For each line of the data below that contains "like", return that line.

Record excerpts:
[Start of Attachment]

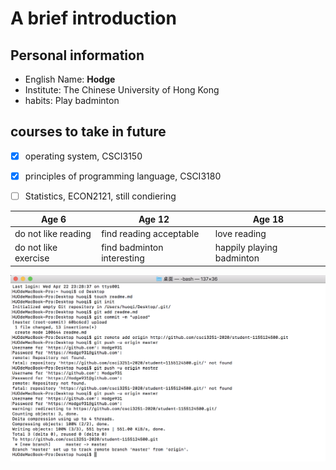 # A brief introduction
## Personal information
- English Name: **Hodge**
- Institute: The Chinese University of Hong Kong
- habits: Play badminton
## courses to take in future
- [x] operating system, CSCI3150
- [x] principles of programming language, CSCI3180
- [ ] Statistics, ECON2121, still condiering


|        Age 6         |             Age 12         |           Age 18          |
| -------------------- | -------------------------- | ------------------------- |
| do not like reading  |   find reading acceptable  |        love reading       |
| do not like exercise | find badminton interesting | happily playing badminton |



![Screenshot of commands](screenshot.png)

[End of Attachment]

The completed task:
| do not like reading  |   find reading acceptable  |        love reading       |
| do not like exercise | find badminton interesting | happily playing badminton |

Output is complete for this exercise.